Task:
Pull every line with the word "groups" out of the entries below.
=== Begin Enclosure ===
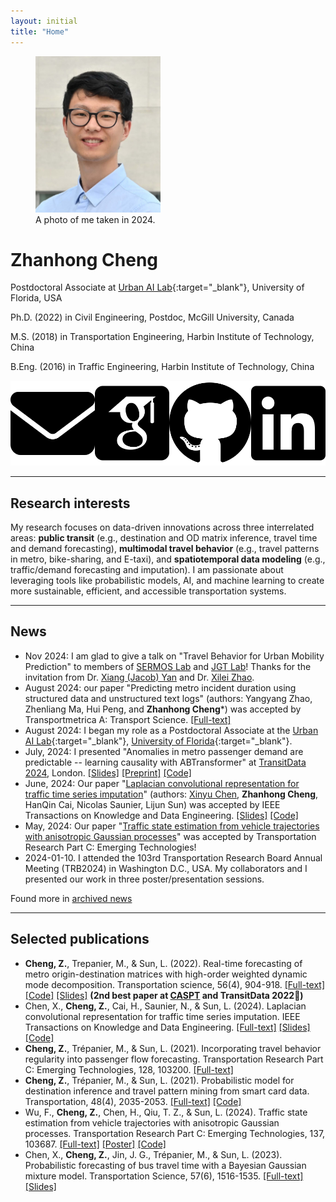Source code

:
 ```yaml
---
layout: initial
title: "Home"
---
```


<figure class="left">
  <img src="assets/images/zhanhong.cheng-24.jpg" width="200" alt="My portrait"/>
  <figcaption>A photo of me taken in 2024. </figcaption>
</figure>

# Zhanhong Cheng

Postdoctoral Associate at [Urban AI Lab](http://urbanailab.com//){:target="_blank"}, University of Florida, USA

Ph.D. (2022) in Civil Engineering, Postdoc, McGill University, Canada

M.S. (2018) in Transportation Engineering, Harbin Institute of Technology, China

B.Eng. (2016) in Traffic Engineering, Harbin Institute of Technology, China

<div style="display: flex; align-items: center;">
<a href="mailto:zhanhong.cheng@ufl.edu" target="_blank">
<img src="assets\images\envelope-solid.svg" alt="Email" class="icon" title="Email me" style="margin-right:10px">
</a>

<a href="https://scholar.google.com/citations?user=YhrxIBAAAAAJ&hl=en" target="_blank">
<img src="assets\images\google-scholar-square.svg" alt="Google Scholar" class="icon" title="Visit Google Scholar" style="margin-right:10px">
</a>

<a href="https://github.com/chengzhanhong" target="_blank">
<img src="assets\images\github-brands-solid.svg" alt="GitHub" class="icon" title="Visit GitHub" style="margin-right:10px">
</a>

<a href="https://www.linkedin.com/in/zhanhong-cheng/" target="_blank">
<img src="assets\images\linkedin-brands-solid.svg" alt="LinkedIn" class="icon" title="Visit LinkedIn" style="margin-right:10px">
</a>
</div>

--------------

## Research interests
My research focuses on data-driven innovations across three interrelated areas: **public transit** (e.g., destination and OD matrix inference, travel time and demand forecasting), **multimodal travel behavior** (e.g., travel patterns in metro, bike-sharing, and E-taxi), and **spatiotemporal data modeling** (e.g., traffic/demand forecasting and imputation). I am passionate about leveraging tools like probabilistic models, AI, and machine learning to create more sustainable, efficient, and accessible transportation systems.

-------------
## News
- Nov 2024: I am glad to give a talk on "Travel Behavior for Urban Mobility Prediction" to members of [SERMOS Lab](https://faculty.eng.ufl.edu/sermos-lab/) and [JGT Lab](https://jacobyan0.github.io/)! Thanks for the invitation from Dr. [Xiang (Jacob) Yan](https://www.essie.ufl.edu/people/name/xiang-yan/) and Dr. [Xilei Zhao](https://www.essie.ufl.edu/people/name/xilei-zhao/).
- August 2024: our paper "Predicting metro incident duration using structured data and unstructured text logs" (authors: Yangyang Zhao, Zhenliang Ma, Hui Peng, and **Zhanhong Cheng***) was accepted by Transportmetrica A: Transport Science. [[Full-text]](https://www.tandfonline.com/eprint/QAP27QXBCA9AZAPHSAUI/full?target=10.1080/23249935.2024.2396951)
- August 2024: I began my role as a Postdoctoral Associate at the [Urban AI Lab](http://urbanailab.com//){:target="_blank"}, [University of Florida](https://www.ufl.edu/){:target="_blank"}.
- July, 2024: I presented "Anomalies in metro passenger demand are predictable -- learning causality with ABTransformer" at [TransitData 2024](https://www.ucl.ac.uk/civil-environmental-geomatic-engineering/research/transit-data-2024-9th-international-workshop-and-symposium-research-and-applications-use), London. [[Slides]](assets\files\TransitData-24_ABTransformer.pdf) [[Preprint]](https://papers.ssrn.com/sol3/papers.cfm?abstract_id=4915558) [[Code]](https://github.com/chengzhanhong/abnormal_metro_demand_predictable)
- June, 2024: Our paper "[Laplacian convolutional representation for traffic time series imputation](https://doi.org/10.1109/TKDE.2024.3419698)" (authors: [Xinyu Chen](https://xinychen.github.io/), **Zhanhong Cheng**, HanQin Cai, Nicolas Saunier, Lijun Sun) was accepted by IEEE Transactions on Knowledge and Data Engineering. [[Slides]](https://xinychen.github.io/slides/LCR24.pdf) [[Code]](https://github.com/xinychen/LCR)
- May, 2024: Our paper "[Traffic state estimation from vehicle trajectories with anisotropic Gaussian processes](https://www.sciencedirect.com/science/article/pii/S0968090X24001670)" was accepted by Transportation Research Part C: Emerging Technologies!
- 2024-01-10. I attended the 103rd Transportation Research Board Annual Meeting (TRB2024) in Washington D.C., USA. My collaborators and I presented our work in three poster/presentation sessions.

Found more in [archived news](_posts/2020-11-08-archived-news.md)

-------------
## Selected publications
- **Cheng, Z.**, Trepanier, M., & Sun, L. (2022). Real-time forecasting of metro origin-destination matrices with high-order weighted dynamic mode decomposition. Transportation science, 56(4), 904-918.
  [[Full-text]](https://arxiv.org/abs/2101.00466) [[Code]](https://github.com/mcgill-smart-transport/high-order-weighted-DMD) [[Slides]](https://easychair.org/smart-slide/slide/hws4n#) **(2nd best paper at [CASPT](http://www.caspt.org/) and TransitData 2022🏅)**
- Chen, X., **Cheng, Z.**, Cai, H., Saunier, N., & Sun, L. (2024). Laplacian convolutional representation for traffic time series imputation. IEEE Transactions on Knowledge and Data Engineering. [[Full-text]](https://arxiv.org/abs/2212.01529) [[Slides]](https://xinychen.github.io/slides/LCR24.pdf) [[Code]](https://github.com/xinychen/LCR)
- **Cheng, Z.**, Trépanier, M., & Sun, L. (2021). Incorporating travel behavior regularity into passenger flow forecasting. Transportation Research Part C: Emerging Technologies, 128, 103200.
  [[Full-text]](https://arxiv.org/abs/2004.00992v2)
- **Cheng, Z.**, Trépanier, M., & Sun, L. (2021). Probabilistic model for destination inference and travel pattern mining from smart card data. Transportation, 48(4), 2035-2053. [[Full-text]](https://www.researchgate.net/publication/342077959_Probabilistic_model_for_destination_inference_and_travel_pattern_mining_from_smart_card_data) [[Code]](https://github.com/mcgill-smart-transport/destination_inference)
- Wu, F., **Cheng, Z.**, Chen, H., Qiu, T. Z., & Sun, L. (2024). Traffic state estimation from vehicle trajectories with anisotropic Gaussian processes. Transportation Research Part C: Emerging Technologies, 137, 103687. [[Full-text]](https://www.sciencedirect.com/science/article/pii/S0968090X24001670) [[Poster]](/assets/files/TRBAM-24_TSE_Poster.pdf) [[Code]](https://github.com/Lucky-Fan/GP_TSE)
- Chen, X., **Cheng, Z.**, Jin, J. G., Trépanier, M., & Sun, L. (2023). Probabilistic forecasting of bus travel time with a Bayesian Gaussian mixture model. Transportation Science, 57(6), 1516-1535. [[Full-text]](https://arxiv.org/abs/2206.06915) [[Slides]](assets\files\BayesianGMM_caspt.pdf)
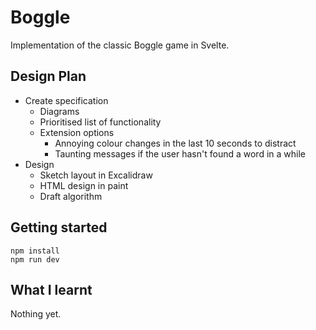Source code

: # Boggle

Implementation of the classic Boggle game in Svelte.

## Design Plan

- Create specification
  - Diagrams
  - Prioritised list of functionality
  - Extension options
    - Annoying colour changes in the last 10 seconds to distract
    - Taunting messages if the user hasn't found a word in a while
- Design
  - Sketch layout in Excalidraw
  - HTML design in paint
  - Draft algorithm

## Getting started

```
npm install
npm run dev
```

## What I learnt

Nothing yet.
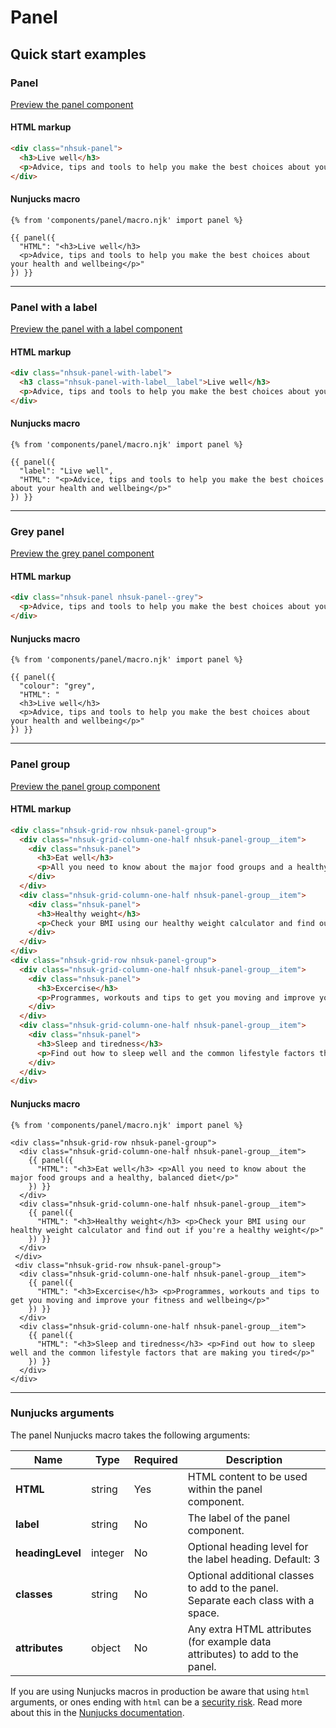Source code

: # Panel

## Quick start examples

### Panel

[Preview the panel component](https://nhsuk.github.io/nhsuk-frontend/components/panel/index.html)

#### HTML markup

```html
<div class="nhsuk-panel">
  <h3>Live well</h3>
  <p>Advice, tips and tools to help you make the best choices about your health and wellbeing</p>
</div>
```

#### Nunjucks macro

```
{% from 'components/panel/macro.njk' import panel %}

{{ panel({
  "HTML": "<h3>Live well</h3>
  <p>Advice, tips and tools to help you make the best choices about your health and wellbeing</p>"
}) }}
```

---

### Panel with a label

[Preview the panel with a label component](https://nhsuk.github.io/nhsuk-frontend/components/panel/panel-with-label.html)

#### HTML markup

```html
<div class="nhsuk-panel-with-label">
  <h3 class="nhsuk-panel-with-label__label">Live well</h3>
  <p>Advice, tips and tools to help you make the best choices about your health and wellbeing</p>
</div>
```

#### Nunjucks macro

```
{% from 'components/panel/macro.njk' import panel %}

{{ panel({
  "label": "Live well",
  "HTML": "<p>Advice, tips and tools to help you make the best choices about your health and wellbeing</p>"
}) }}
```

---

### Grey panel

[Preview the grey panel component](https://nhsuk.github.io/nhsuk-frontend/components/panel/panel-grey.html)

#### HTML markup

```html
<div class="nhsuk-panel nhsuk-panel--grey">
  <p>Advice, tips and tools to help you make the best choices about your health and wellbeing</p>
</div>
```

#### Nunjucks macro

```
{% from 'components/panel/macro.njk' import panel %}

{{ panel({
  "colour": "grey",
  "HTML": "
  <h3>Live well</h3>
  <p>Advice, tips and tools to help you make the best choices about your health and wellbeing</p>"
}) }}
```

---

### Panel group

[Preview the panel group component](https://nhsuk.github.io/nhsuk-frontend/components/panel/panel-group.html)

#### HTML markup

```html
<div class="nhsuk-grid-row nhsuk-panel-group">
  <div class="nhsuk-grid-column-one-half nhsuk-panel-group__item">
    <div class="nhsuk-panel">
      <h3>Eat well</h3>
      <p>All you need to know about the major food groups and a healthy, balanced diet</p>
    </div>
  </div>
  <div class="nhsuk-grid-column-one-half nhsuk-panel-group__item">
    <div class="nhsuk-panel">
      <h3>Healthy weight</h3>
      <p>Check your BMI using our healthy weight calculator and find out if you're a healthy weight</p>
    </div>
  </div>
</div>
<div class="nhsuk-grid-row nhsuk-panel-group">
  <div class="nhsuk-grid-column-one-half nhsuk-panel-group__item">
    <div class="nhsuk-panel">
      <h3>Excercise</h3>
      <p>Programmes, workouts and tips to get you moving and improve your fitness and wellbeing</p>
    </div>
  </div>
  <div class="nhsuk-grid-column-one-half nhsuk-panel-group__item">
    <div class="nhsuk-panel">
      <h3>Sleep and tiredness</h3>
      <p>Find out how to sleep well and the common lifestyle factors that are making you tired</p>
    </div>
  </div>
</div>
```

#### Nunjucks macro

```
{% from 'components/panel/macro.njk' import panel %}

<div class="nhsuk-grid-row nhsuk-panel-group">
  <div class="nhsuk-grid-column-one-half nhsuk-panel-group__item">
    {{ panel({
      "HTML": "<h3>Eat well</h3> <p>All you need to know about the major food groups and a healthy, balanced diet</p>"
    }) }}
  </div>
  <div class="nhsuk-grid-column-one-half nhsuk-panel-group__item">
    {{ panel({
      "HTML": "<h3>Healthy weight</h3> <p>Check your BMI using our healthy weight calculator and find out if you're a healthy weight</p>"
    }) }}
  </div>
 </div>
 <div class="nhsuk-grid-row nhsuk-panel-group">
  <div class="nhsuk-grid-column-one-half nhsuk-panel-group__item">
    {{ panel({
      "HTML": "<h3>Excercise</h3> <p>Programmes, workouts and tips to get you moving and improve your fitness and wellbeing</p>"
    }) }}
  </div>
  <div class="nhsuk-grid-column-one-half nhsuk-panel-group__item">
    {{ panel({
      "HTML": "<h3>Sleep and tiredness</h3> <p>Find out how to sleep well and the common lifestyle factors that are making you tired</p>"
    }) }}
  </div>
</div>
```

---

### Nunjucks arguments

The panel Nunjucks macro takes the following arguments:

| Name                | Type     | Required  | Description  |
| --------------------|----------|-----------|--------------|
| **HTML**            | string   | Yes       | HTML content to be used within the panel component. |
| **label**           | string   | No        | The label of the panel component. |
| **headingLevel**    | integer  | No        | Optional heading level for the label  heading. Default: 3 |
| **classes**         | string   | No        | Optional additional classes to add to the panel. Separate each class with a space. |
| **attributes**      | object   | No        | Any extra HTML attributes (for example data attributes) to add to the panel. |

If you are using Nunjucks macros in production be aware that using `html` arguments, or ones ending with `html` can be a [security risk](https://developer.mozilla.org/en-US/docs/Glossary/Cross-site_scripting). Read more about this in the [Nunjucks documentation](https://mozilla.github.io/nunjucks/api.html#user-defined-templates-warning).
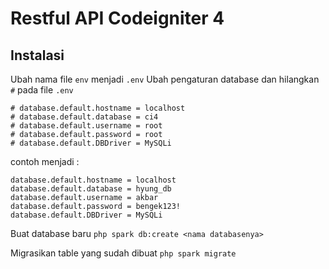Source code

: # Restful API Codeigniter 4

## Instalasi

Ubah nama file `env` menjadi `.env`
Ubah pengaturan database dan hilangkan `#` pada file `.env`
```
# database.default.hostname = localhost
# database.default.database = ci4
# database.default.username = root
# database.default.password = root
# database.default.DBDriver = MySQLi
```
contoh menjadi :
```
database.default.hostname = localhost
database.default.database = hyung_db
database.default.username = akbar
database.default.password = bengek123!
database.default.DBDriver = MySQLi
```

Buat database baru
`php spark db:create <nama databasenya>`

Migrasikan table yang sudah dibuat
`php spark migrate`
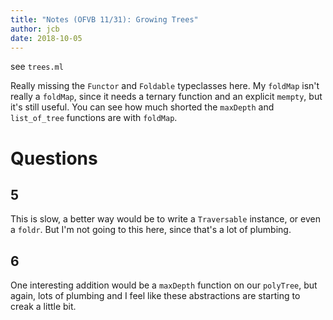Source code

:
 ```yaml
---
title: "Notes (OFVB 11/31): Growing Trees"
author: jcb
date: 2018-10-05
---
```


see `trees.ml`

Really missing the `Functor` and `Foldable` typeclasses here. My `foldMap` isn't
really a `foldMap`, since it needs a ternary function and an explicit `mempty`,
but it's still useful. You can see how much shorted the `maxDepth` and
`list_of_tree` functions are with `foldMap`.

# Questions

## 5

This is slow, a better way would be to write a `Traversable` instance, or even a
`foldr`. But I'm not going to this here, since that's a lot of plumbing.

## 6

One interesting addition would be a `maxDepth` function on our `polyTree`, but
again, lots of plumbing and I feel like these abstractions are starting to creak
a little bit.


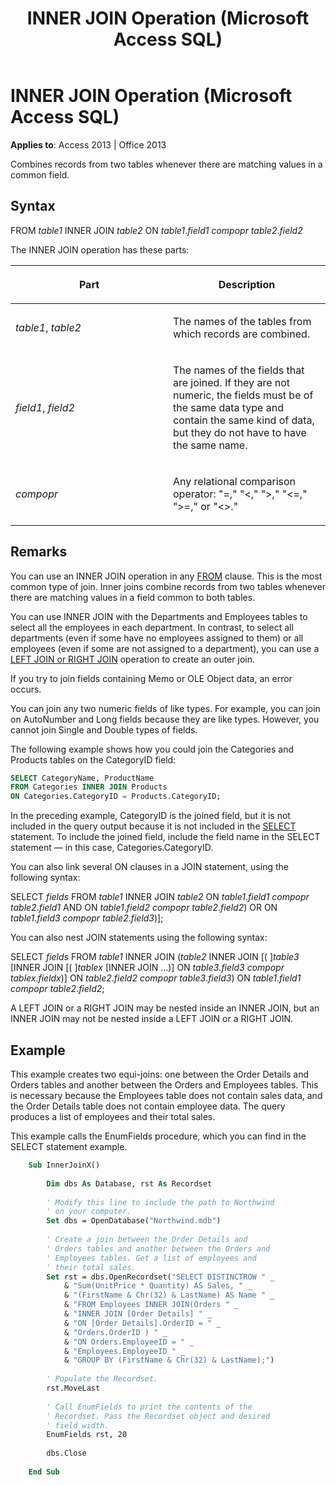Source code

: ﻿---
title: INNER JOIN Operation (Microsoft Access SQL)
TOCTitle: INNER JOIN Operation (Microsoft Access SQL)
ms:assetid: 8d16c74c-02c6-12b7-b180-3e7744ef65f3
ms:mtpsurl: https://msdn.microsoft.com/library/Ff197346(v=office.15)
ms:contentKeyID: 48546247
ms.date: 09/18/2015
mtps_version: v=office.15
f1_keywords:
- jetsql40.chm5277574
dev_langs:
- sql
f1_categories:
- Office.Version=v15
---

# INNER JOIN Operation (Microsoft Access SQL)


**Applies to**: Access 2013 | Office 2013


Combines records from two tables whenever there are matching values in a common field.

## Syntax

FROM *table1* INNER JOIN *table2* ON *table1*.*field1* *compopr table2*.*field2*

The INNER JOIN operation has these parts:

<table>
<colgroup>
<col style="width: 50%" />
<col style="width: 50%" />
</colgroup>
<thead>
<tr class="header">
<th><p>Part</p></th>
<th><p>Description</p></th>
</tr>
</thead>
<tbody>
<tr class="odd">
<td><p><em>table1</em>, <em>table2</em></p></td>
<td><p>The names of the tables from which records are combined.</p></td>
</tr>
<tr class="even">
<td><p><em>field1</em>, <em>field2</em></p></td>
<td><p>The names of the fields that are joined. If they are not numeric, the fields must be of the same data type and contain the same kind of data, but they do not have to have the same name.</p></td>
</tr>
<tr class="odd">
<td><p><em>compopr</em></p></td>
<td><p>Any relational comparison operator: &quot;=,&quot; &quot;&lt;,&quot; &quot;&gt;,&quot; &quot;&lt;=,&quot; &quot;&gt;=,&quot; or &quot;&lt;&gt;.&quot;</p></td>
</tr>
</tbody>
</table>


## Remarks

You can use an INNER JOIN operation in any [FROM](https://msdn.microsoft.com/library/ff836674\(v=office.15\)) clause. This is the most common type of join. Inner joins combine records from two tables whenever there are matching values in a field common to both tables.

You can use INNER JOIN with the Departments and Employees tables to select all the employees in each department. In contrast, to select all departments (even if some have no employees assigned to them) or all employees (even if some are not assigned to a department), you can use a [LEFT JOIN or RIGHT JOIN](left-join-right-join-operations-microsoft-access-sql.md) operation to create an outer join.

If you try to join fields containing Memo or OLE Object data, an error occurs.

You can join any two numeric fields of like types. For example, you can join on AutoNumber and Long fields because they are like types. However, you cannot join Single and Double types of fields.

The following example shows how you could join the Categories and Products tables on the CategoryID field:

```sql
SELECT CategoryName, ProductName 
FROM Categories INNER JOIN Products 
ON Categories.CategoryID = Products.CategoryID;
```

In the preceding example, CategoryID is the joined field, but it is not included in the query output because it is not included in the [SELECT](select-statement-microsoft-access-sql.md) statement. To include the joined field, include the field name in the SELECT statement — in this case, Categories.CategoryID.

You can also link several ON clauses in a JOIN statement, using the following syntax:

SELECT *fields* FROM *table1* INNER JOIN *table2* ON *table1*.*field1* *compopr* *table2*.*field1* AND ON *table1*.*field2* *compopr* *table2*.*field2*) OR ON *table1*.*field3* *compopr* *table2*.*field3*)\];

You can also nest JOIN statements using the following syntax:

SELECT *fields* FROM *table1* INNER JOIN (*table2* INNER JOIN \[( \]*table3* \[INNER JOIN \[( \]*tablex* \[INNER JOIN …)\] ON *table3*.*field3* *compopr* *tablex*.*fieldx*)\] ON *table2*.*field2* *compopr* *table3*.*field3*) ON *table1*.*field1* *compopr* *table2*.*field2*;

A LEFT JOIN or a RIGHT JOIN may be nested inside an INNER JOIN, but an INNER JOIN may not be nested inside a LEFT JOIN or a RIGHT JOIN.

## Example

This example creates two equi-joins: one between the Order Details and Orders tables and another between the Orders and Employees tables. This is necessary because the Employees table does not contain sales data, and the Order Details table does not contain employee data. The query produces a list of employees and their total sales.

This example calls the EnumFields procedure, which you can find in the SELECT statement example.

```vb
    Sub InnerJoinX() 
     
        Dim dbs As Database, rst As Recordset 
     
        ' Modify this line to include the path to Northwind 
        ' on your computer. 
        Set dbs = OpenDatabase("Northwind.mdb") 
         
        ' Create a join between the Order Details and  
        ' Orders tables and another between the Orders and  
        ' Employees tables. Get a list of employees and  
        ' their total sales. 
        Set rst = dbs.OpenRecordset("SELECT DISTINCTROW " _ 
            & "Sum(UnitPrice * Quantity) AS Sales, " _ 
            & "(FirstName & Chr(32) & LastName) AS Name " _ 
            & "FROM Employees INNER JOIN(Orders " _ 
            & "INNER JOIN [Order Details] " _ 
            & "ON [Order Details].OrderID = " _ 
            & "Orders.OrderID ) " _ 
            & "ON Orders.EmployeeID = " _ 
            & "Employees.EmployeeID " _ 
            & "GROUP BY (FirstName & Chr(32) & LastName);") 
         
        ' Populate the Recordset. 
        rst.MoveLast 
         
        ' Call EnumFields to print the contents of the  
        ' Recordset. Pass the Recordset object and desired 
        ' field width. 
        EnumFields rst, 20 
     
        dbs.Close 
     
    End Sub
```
=== End Enclosure ===
Response to this task:
      <p>All you need to know about the major food groups and a healthy, balanced diet</p>
      "HTML": "<h3>Eat well</h3> <p>All you need to know about the major food groups and a healthy, balanced diet</p>"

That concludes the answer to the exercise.